This adds to the speed, but it also reduces memory usage. Technically we only compute one of these "factors" at a time, so we only have to allocate memory for one. In terms of matrix dimension, this reduces the memory needed from d*d to 2*d. Also, this works for controlled gates as well, but to verify that we must look at the gate generation algorithm.

Gate generation[]

At the core of the gate matrix generation system is an algorithm DennisMcKinnon wrote to generate matrices for any possible combination of gates and controls. The input to the generation function 'G' is an array of gate indices (java unsigned bytes), where each index represents either a control or a gate. The function returns the gate matrix:

M = G(arg0,arg1,...)

If 'C' is used for controls, a cNOT gate would be specified like this:

M = G(C,X)

The Toffoli gate and its permutations would be specified like this:

G(C,C,X), G(C,X,C), G(X,C,C).

This algorithm lets the user create multigates using any combination of single qubit gates.

When it comes to combining gates - those that has no controls in them are considered un-linked, and each single qubit gate is applied locally. Let's say two qubits enter into two Z gates. If they do not share their states with any other qubits,this is done simply by multiplying the state of each qubit with Z. If they have a shared state, the gate applied to qubit 0 would be Z ⊗ I, and the other I ⊗ Z. It works this way because tensoring all gates together would require us to tensor all qubit states together, and that should really not be done unless absolutely necessary. If all qubits are already in a combined state, however, the matrices are all tensored into one.
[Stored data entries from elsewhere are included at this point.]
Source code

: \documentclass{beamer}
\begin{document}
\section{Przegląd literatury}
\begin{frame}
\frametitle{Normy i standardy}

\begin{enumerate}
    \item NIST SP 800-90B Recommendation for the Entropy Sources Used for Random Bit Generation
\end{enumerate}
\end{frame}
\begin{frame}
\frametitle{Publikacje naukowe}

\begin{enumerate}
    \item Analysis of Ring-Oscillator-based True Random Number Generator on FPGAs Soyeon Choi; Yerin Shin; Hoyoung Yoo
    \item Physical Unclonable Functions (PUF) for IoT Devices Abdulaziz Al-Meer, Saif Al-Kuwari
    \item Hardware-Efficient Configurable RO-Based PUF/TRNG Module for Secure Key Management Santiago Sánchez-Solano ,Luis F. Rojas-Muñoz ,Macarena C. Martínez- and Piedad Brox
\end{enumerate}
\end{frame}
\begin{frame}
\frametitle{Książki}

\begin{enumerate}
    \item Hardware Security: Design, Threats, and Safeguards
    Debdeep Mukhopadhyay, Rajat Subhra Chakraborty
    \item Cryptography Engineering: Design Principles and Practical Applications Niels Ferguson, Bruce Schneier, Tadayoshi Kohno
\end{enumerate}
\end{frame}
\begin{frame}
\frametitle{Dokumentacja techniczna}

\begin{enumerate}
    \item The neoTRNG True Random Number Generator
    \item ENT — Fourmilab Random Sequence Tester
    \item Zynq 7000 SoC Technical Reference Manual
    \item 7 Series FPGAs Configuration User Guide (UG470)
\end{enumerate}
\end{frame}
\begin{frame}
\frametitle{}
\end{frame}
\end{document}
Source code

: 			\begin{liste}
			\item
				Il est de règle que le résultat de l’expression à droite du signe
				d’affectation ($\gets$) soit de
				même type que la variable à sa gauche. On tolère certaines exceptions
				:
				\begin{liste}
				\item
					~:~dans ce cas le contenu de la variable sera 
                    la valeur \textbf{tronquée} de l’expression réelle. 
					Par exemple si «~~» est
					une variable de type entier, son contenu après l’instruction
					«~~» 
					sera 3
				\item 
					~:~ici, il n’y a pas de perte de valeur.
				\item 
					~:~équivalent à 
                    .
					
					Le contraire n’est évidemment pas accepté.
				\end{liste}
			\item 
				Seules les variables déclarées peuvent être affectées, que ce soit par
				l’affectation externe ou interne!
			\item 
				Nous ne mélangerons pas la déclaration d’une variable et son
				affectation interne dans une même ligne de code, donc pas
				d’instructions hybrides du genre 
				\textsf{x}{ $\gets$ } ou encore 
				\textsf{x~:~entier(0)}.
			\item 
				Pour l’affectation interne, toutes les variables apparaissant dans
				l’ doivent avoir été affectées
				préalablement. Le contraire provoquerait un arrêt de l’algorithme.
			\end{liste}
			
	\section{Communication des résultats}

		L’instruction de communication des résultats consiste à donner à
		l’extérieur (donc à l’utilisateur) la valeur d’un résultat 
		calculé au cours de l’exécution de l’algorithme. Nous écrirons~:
There are cases when the qubits passing through a multigate are linked with other qubits, but they aren't affected by the gate. In cases like that, the gate is padded with identity matrices. Let's say qubits 1, 2 and 3 share a state, and they pass through a cNOT that acts only on qubits 1 and 2, the gate G(C,X,I) would be applied to the entire combined state, instead of G(C,X).

Finally, two qubits sharing a state (qubit 1 and 2) might enter a multi-gate in such a way that qubit 2 would have position 1 in the gate, and vice versa.

Qubit 1 |----X---->

Qubit 2 |----C---->

There are ways to prevent ordering issues like that. One way would be to apply a swap gate on the qubits first, then run the cNOT, then do another swap. That is what we did at first. The method we use now is to apply an algorithm that switches and organize the gate indices instead, before applying the actual gate creation algorithm. This is more efficient, as it runs in O(N), where N is the number of gates (or qubits), while computing and applying a swap matrix is done in O(2N).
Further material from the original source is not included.